Work instruction. Give back exactly the lines running from the line with "Other problems" to the end of the entries, and only those lines.

Dataset excerpts.
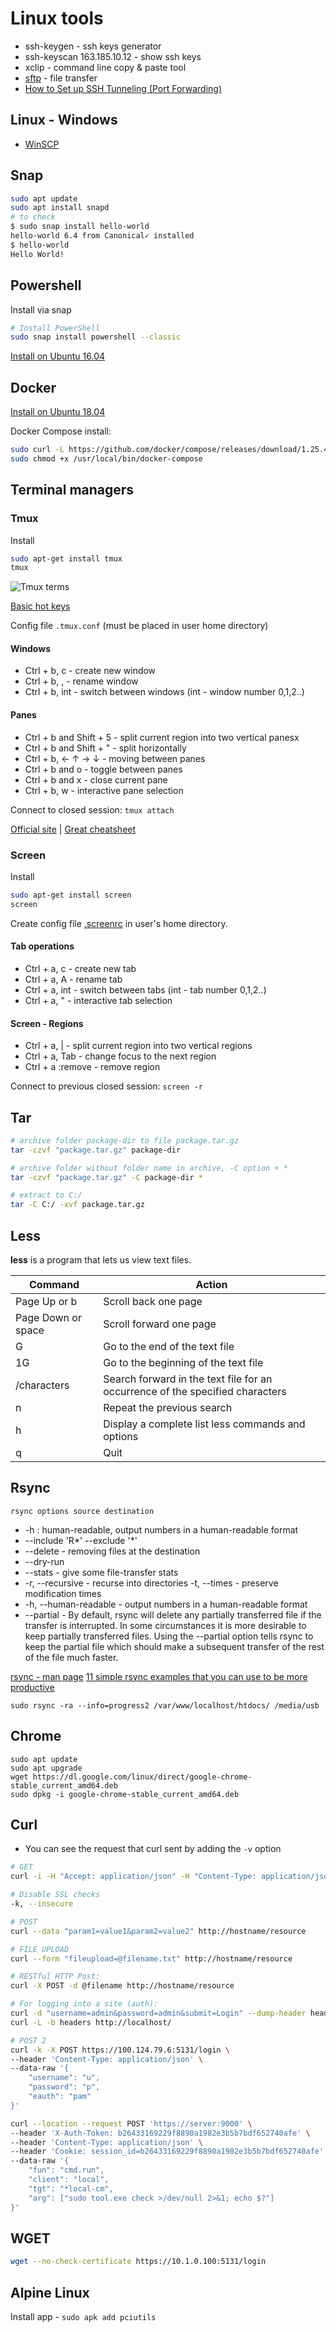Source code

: # Linux tools

* ssh-keygen - ssh keys generator
* ssh-keyscan 163.185.10.12 - show ssh keys
* xclip - command line copy & paste tool
* [sftp](https://linuxconfig.org/how-to-setup-sftp-server-on-ubuntu-20-04-focal-fossa-linux) - file transfer
* [How to Set up SSH Tunneling (Port Forwarding)](https://linuxize.com/post/how-to-setup-ssh-tunneling/)

## Linux - Windows

* [WinSCP](https://winscp.net/eng/index.php)

## Snap

```bash
sudo apt update
sudo apt install snapd
# to check
$ sudo snap install hello-world
hello-world 6.4 from Canonical✓ installed
$ hello-world
Hello World!
```

## Powershell

Install via snap
```bash
# Install PowerShell
sudo snap install powershell --classic
```

[Install on Ubuntu 16.04](https://docs.microsoft.com/en-us/powershell/scripting/install/installing-powershell-core-on-linux?view=powershell-7#ubuntu-1604)

## Docker

[Install on Ubuntu 18.04](https://docs.docker.com/engine/install/ubuntu/#install-using-the-repository)

Docker Compose install:
```bash
sudo curl -L https://github.com/docker/compose/releases/download/1.25.4/docker-compose-`uname -s`-`uname -m` -o /usr/local/bin/docker-compose
sudo chmod +x /usr/local/bin/docker-compose
```

## Terminal managers

### Tmux

Install

```bash
sudo apt-get install tmux
tmux
```

![Tmux terms](tmux-terms.png)


[Basic hot keys](https://github.com/var-bin/terminalForCoder__WSD/blob/master/tmux/hotkey.md)

Config file `.tmux.conf` (must be placed in user home directory)

#### Windows

* Ctrl + b, c - create new window
* Ctrl + b, , - rename window
* Ctrl + b, int - switch between windows (int - window number 0,1,2..)

#### Panes

* Ctrl + b and Shift + 5 - split current region into two vertical panesx
* Ctrl + b and Shift + " - split horizontally
* Ctrl + b, ← ↑ → ↓ - moving between panes
* Ctrl + b and o - toggle between panes
* Ctrl + b and x - close current pane
* Ctrl + b, w - interactive pane selection

Connect to closed session: `tmux attach`

[Official site](https://github.com/tmux/tmux/wiki) | [Great cheatsheet](https://gist.github.com/MohamedAlaa/2961058)

### Screen

Install

```bash
sudo apt-get install screen
screen
```

Create config file [.screenrc](configs/.screenrc) in user's home directory.

#### Tab operations

* Ctrl + a, c - create new tab
* Ctrl + a, A - rename tab
* Ctrl + a, int - switch between tabs (int - tab number 0,1,2..)
* Ctrl + a, " - interactive tab selection

#### Screen - Regions

* Ctrl + a, | - split current region into two vertical regions
* Ctrl + a, Tab - change focus to the next region
* Ctrl + a :remove - remove region

Connect to previous closed session: `screen -r`

## Tar

```bash
# archive folder package-dir to file package.tar.gz
tar -czvf "package.tar.gz" package-dir

# archive folder without folder name in archive, -C option + *
tar -czvf "package.tar.gz" -C package-dir *

# extract to C:/
tar -C C:/ -xvf package.tar.gz
```

## Less

**less** is a program that lets us view text files.

| Command |	Action |
|---------|--------|
| Page Up or b | Scroll back one page |
| Page Down or space | Scroll forward one page |
| G	| Go to the end of the text file |
| 1G	| Go to the beginning of the text file |
| /characters | Search forward in the text file for an occurrence of the specified characters |
| n	| Repeat the previous search |
| h	| Display a complete list less commands and options |
| q	| Quit |

## Rsync

`rsync options source destination`

* -h : human-readable, output numbers in a human-readable format
* --include 'R*' --exclude '*'
* --delete - removing files at the destination
* --dry-run
* --stats - give some file-transfer stats
* -r, --recursive - recurse into directories
-t, --times - preserve modification times
* -h, --human-readable - output numbers in a human-readable format
* --partial - By default, rsync will delete any partially transferred file if the transfer is interrupted. In some circumstances it is more desirable to keep partially transferred files. Using the --partial option tells rsync to keep the partial file which should make a subsequent transfer of the rest of the file much faster.

[rsync - man page](https://linux.die.net/man/1/rsync)
[11 simple rsync examples that you can use to be more productive](https://www.lostsaloon.com/technology/11-simple-rsync-examples-that-you-can-use-to-be-more-productive/)

`sudo rsync -ra --info=progress2 /var/www/localhost/htdocs/ /media/usb`

## Chrome

```
sudo apt update
sudo apt upgrade
wget https://dl.google.com/linux/direct/google-chrome-stable_current_amd64.deb
sudo dpkg -i google-chrome-stable_current_amd64.deb
```

## Curl

* You can see the request that curl sent by adding the `-v` option

```bash
# GET
curl -i -H "Accept: application/json" -H "Content-Type: application/json" http://hostname/resource

# Disable SSL checks
-k, --insecure

# POST
curl --data "param1=value1&param2=value2" http://hostname/resource

# FILE UPLOAD
curl --form "fileupload=@filename.txt" http://hostname/resource

# RESTful HTTP Post:
curl -X POST -d @filename http://hostname/resource

# For logging into a site (auth):
curl -d "username=admin&password=admin&submit=Login" --dump-header headers http://localhost/Login
curl -L -b headers http://localhost/

# POST 2
curl -k -X POST https://100.124.79.6:5131/login \
--header 'Content-Type: application/json' \
--data-raw '{
    "username": "u",
    "password": "p",
    "eauth": "pam"
}'

curl --location --request POST 'https://server:9000' \
--header 'X-Auth-Token: b26433169229f8890a1982e3b5b7bdf652740afe' \
--header 'Content-Type: application/json' \
--header 'Cookie: session_id=b26433169229f8890a1982e3b5b7bdf652740afe' \
--data-raw '{
    "fun": "cmd.run",
    "client": "local",
    "tgt": "*local-cm",
    "arg": ["sudo tool.exe check >/dev/null 2>&1; echo $?"]
}'
```

## WGET

```bash
wget --no-check-certificate https://10.1.0.100:5131/login
```

## Alpine Linux

Install app - `sudo apk add pciutils`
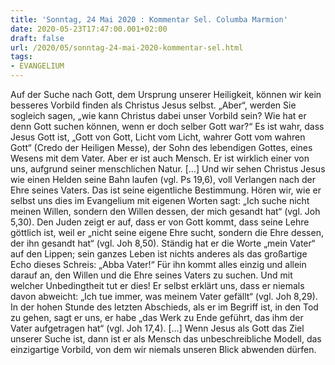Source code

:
 ```yaml
---
title: 'Sonntag, 24 Mai 2020 : Kommentar Sel. Columba Marmion'
date: 2020-05-23T17:47:00.001+02:00
draft: false
url: /2020/05/sonntag-24-mai-2020-kommentar-sel.html
tags: 
- EVANGELIUM
---
```


Auf der Suche nach Gott, dem Ursprung unserer Heiligkeit, können wir kein besseres Vorbild finden als Christus Jesus selbst. „Aber“, werden Sie sogleich sagen, „wie kann Christus dabei unser Vorbild sein? Wie hat er denn Gott suchen können, wenn er doch selber Gott war?“ Es ist wahr, dass Jesus Gott ist, „Gott von Gott, Licht vom Licht, wahrer Gott vom wahren Gott“ (Credo der Heiligen Messe), der Sohn des lebendigen Gottes, eines Wesens mit dem Vater. Aber er ist auch Mensch. Er ist wirklich einer von uns, aufgrund seiner menschlichen Natur. \[…\] Und wir sehen Christus Jesus wie einen Helden seine Bahn laufen (vgl. Ps 19,6), voll Verlangen nach der Ehre seines Vaters. Das ist seine eigentliche Bestimmung. Hören wir, wie er selbst uns dies im Evangelium mit eigenen Worten sagt: „Ich suche nicht meinen Willen, sondern den Willen dessen, der mich gesandt hat“ (vgl. Joh 5,30). Den Juden zeigt er auf, dass er von Gott kommt, dass seine Lehre göttlich ist, weil er „nicht seine eigene Ehre sucht, sondern die Ehre dessen, der ihn gesandt hat“ (vgl. Joh 8,50). Ständig hat er die Worte „mein Vater“ auf den Lippen; sein ganzes Leben ist nichts anderes als das großartige Echo dieses Schreis: „Abba Vater!“ Für ihn kommt alles einzig und allein darauf an, den Willen und die Ehre seines Vaters zu suchen. Und mit welcher Unbedingtheit tut er dies! Er selbst erklärt uns, dass er niemals davon abweicht: „Ich tue immer, was meinem Vater gefällt“ (vgl. Joh 8,29). In der hohen Stunde des letzten Abschieds, als er im Begriff ist, in den Tod zu gehen, sagt er uns, er habe „das Werk zu Ende geführt, das ihm der Vater aufgetragen hat“ (vgl. Joh 17,4). \[…\] Wenn Jesus als Gott das Ziel unserer Suche ist, dann ist er als Mensch das unbeschreibliche Modell, das einzigartige Vorbild, von dem wir niemals unseren Blick abwenden dürfen.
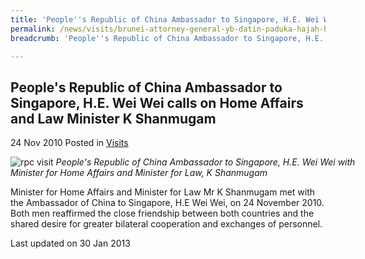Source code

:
 ```yaml
---
title: 'People''s Republic of China Ambassador to Singapore, H.E. Wei Wei calls on Home Affairs and Law Minister K Shanmugam'
permalink: /news/visits/brunei-attorney-general-yb-datin-paduka-hajah-hayati-bte-poksdsp-haji-salleh-calls-on-law-minister/
breadcrumb: 'People''s Republic of China Ambassador to Singapore, H.E. Wei Wei calls on Home Affairs and Law Minister K Shanmugam'

---
```



<style>
.image {width: 600px;}
.image img {max-width: 100%;}
</style>

People's Republic of China Ambassador to Singapore, H.E. Wei Wei calls on Home Affairs and Law Minister K Shanmugam
---

24 Nov 2010 Posted in [Visits](/news/visits/)

<div class="image">
  <img src="/images/prc-amb-he-wei-wei-calls-on-minister.jpg" alt="rpc visit" title="rpc visit">
  <i>People's Republic of China Ambassador to Singapore, H.E. Wei Wei with Minister for Home Affairs and Minister for Law, K Shanmugam</i>
</div>

Minister for Home Affairs and Minister for Law Mr K Shanmugam met with the Ambassador of China to Singapore, H.E Wei Wei, on 24 November 2010. Both men reaffirmed the close friendship between both countries and the shared desire for greater bilateral cooperation and exchanges of personnel.

<p class="right-side-updated">Last updated on 30 Jan 2013</p>
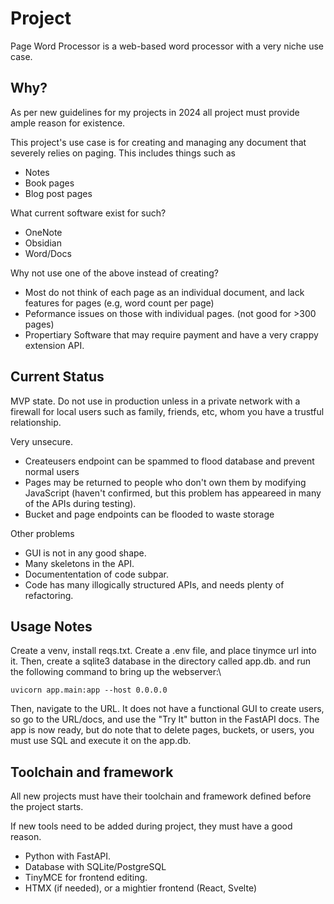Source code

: # Project
Page Word Processor is a web-based word processor with a very niche use case.

## Why?
As per new guidelines for my projects in 2024 all project must provide ample 
reason for existence.

This project's use case is for creating and managing any document that severely relies on paging.
This includes things such as

- Notes
- Book pages
- Blog post pages

What current software exist for such?

- OneNote
- Obsidian
- Word/Docs

Why not use one of the above instead of creating?

- Most do not think of each page as an individual document, and lack features for pages (e.g, word count per page)
- Peformance issues on those with individual pages. (not good for >300 pages)
- Propertiary Software that may require payment and have a very crappy extension API.

## Current Status
MVP state. Do not use in production unless in a private network with a firewall for local users such as family, friends, etc, whom you have a trustful relationship.

Very unsecure.

- Createusers endpoint can be spammed to flood database and prevent normal users
- Pages may be returned to people who don't own them by modifying JavaScript (haven't confirmed, but this problem has appeareed in many of the APIs during testing).
- Bucket and page endpoints can be flooded to waste storage

Other problems

- GUI is not in any good shape.
- Many skeletons in the API.
- Documententation of code subpar. 
- Code has many illogically structured APIs, and needs plenty of refactoring.

## Usage Notes
Create a venv, install reqs.txt. Create a .env file, and place tinymce url into it.
Then, create a sqlite3 database in the directory called app.db. and run the following command to bring up the webserver:\

```uvicorn app.main:app --host 0.0.0.0```

Then, navigate to the URL. It does not have a functional GUI to create users, so go to the URL/docs, and use the "Try It" button in the FastAPI docs. The app is now ready, but do note that to delete pages, buckets, or users, you must use SQL and execute it on the app.db.

## Toolchain and framework
All new projects must have their toolchain and framework defined before the project starts.

If new tools need to be added during project, they must have a good reason.

- Python with FastAPI.
- Database with SQLite/PostgreSQL
- TinyMCE for frontend editing.
- HTMX (if needed), or a mightier frontend (React, Svelte)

Solution to this exercise.
Other problems

- GUI is not in any good shape.
- Many skeletons in the API.
- Documententation of code subpar. 
- Code has many illogically structured APIs, and needs plenty of refactoring.

## Usage Notes
Create a venv, install reqs.txt. Create a .env file, and place tinymce url into it.
Then, create a sqlite3 database in the directory called app.db. and run the following command to bring up the webserver:\

```uvicorn app.main:app --host 0.0.0.0```

Then, navigate to the URL. It does not have a functional GUI to create users, so go to the URL/docs, and use the "Try It" button in the FastAPI docs. The app is now ready, but do note that to delete pages, buckets, or users, you must use SQL and execute it on the app.db.

## Toolchain and framework
All new projects must have their toolchain and framework defined before the project starts.

If new tools need to be added during project, they must have a good reason.

- Python with FastAPI.
- Database with SQLite/PostgreSQL
- TinyMCE for frontend editing.
- HTMX (if needed), or a mightier frontend (React, Svelte)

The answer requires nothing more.